_TASK GOAL_
Could you set down all of the data again, exactly as it stands?

*** Opening TASK MATERIAL ***

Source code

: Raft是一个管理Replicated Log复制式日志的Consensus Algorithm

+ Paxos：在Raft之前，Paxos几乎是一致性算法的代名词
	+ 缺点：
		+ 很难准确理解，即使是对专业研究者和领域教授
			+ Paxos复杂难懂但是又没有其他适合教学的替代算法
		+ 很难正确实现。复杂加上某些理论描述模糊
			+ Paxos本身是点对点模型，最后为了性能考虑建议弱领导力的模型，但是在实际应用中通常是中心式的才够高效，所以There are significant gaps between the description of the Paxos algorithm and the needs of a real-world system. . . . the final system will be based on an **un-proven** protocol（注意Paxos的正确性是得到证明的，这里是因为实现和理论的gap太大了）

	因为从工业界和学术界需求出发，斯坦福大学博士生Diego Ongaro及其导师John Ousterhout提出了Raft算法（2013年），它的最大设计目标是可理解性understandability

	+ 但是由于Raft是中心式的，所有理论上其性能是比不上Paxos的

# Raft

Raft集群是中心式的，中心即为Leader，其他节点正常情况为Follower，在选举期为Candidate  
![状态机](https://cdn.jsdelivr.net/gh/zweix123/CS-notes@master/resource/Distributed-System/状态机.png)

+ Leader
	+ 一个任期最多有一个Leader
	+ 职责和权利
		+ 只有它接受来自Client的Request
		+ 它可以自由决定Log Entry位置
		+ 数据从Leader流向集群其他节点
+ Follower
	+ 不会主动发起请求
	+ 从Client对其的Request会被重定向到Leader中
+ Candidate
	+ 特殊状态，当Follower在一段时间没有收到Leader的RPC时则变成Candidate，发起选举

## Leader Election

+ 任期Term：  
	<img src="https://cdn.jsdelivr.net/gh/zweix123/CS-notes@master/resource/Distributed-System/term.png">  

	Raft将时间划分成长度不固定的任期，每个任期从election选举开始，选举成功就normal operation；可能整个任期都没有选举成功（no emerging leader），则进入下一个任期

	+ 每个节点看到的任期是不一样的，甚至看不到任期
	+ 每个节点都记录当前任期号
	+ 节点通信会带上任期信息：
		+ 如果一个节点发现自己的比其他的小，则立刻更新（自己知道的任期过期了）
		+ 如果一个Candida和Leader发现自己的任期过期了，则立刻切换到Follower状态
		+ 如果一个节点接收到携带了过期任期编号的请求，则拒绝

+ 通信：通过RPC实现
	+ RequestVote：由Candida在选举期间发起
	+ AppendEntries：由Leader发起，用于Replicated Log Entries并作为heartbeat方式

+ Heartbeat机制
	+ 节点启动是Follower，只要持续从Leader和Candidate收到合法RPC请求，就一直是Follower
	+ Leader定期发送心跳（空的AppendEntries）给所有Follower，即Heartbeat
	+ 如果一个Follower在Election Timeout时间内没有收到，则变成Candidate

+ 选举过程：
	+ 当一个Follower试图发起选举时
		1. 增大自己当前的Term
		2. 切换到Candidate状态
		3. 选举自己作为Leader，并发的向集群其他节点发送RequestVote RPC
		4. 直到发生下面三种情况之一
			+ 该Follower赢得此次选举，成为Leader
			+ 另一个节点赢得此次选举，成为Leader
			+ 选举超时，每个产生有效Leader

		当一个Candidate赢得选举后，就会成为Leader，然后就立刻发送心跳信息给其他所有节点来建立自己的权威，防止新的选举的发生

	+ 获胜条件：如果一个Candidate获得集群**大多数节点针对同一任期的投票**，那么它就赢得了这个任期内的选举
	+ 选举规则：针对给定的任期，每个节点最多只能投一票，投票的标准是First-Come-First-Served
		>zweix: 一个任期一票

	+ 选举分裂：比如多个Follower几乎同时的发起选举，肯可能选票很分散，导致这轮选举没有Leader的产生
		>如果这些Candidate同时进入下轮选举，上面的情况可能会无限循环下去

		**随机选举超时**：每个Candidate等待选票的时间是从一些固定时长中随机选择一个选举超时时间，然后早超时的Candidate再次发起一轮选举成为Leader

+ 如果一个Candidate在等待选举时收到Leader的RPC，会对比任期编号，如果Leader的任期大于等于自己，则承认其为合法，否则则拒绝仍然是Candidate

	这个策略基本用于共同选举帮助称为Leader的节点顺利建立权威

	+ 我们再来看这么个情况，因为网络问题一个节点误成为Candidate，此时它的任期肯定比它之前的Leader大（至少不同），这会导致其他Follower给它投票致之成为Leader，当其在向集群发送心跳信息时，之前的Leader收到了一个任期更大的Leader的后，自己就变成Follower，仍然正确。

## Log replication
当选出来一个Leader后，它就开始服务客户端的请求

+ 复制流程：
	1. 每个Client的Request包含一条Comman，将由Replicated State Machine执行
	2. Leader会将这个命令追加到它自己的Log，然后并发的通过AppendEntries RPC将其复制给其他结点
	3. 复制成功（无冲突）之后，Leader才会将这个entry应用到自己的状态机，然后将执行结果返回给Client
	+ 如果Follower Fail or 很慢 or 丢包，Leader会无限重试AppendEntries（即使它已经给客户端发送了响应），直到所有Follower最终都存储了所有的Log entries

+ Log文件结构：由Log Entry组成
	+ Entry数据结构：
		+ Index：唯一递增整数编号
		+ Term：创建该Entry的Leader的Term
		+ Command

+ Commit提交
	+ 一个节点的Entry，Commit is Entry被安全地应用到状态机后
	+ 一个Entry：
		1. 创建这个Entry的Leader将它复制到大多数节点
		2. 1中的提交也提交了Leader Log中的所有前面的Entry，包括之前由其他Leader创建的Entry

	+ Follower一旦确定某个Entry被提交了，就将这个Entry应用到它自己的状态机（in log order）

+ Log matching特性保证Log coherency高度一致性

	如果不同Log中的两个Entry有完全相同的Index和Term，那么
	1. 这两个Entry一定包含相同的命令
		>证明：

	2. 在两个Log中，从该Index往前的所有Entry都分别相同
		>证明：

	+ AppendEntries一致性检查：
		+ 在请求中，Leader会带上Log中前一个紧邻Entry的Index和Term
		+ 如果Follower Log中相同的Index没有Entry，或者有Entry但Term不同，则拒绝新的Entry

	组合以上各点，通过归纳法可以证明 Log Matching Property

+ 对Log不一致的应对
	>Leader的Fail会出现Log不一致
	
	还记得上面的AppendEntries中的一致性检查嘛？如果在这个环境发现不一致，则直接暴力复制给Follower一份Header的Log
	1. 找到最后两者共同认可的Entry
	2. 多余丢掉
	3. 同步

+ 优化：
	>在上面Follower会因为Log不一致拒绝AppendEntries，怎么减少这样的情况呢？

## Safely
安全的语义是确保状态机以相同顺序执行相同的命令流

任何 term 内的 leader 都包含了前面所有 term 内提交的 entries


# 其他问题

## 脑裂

*** Closing TASK MATERIAL ***

_REPLY TO THE TASK_
Source code

: Raft是一个管理Replicated Log复制式日志的Consensus Algorithm

+ Paxos：在Raft之前，Paxos几乎是一致性算法的代名词
	+ 缺点：
		+ 很难准确理解，即使是对专业研究者和领域教授
			+ Paxos复杂难懂但是又没有其他适合教学的替代算法
		+ 很难正确实现。复杂加上某些理论描述模糊
			+ Paxos本身是点对点模型，最后为了性能考虑建议弱领导力的模型，但是在实际应用中通常是中心式的才够高效，所以There are significant gaps between the description of the Paxos algorithm and the needs of a real-world system. . . . the final system will be based on an **un-proven** protocol（注意Paxos的正确性是得到证明的，这里是因为实现和理论的gap太大了）

	因为从工业界和学术界需求出发，斯坦福大学博士生Diego Ongaro及其导师John Ousterhout提出了Raft算法（2013年），它的最大设计目标是可理解性understandability

	+ 但是由于Raft是中心式的，所有理论上其性能是比不上Paxos的

# Raft

Raft集群是中心式的，中心即为Leader，其他节点正常情况为Follower，在选举期为Candidate  
![状态机](https://cdn.jsdelivr.net/gh/zweix123/CS-notes@master/resource/Distributed-System/状态机.png)

+ Leader
	+ 一个任期最多有一个Leader
	+ 职责和权利
		+ 只有它接受来自Client的Request
		+ 它可以自由决定Log Entry位置
		+ 数据从Leader流向集群其他节点
+ Follower
	+ 不会主动发起请求
	+ 从Client对其的Request会被重定向到Leader中
+ Candidate
	+ 特殊状态，当Follower在一段时间没有收到Leader的RPC时则变成Candidate，发起选举

## Leader Election

+ 任期Term：  
	<img src="https://cdn.jsdelivr.net/gh/zweix123/CS-notes@master/resource/Distributed-System/term.png">  

	Raft将时间划分成长度不固定的任期，每个任期从election选举开始，选举成功就normal operation；可能整个任期都没有选举成功（no emerging leader），则进入下一个任期

	+ 每个节点看到的任期是不一样的，甚至看不到任期
	+ 每个节点都记录当前任期号
	+ 节点通信会带上任期信息：
		+ 如果一个节点发现自己的比其他的小，则立刻更新（自己知道的任期过期了）
		+ 如果一个Candida和Leader发现自己的任期过期了，则立刻切换到Follower状态
		+ 如果一个节点接收到携带了过期任期编号的请求，则拒绝

+ 通信：通过RPC实现
	+ RequestVote：由Candida在选举期间发起
	+ AppendEntries：由Leader发起，用于Replicated Log Entries并作为heartbeat方式

+ Heartbeat机制
	+ 节点启动是Follower，只要持续从Leader和Candidate收到合法RPC请求，就一直是Follower
	+ Leader定期发送心跳（空的AppendEntries）给所有Follower，即Heartbeat
	+ 如果一个Follower在Election Timeout时间内没有收到，则变成Candidate

+ 选举过程：
	+ 当一个Follower试图发起选举时
		1. 增大自己当前的Term
		2. 切换到Candidate状态
		3. 选举自己作为Leader，并发的向集群其他节点发送RequestVote RPC
		4. 直到发生下面三种情况之一
			+ 该Follower赢得此次选举，成为Leader
			+ 另一个节点赢得此次选举，成为Leader
			+ 选举超时，每个产生有效Leader

		当一个Candidate赢得选举后，就会成为Leader，然后就立刻发送心跳信息给其他所有节点来建立自己的权威，防止新的选举的发生

	+ 获胜条件：如果一个Candidate获得集群**大多数节点针对同一任期的投票**，那么它就赢得了这个任期内的选举
	+ 选举规则：针对给定的任期，每个节点最多只能投一票，投票的标准是First-Come-First-Served
		>zweix: 一个任期一票

	+ 选举分裂：比如多个Follower几乎同时的发起选举，肯可能选票很分散，导致这轮选举没有Leader的产生
		>如果这些Candidate同时进入下轮选举，上面的情况可能会无限循环下去

		**随机选举超时**：每个Candidate等待选票的时间是从一些固定时长中随机选择一个选举超时时间，然后早超时的Candidate再次发起一轮选举成为Leader

+ 如果一个Candidate在等待选举时收到Leader的RPC，会对比任期编号，如果Leader的任期大于等于自己，则承认其为合法，否则则拒绝仍然是Candidate

	这个策略基本用于共同选举帮助称为Leader的节点顺利建立权威

	+ 我们再来看这么个情况，因为网络问题一个节点误成为Candidate，此时它的任期肯定比它之前的Leader大（至少不同），这会导致其他Follower给它投票致之成为Leader，当其在向集群发送心跳信息时，之前的Leader收到了一个任期更大的Leader的后，自己就变成Follower，仍然正确。

## Log replication
当选出来一个Leader后，它就开始服务客户端的请求

+ 复制流程：
	1. 每个Client的Request包含一条Comman，将由Replicated State Machine执行
	2. Leader会将这个命令追加到它自己的Log，然后并发的通过AppendEntries RPC将其复制给其他结点
	3. 复制成功（无冲突）之后，Leader才会将这个entry应用到自己的状态机，然后将执行结果返回给Client
	+ 如果Follower Fail or 很慢 or 丢包，Leader会无限重试AppendEntries（即使它已经给客户端发送了响应），直到所有Follower最终都存储了所有的Log entries

+ Log文件结构：由Log Entry组成
	+ Entry数据结构：
		+ Index：唯一递增整数编号
		+ Term：创建该Entry的Leader的Term
		+ Command

+ Commit提交
	+ 一个节点的Entry，Commit is Entry被安全地应用到状态机后
	+ 一个Entry：
		1. 创建这个Entry的Leader将它复制到大多数节点
		2. 1中的提交也提交了Leader Log中的所有前面的Entry，包括之前由其他Leader创建的Entry

	+ Follower一旦确定某个Entry被提交了，就将这个Entry应用到它自己的状态机（in log order）

+ Log matching特性保证Log coherency高度一致性

	如果不同Log中的两个Entry有完全相同的Index和Term，那么
	1. 这两个Entry一定包含相同的命令
		>证明：

	2. 在两个Log中，从该Index往前的所有Entry都分别相同
		>证明：

	+ AppendEntries一致性检查：
		+ 在请求中，Leader会带上Log中前一个紧邻Entry的Index和Term
		+ 如果Follower Log中相同的Index没有Entry，或者有Entry但Term不同，则拒绝新的Entry

	组合以上各点，通过归纳法可以证明 Log Matching Property

+ 对Log不一致的应对
	>Leader的Fail会出现Log不一致
	
	还记得上面的AppendEntries中的一致性检查嘛？如果在这个环境发现不一致，则直接暴力复制给Follower一份Header的Log
	1. 找到最后两者共同认可的Entry
	2. 多余丢掉
	3. 同步

+ 优化：
	>在上面Follower会因为Log不一致拒绝AppendEntries，怎么减少这样的情况呢？

## Safely
安全的语义是确保状态机以相同顺序执行相同的命令流

任何 term 内的 leader 都包含了前面所有 term 内提交的 entries


# 其他问题

## 脑裂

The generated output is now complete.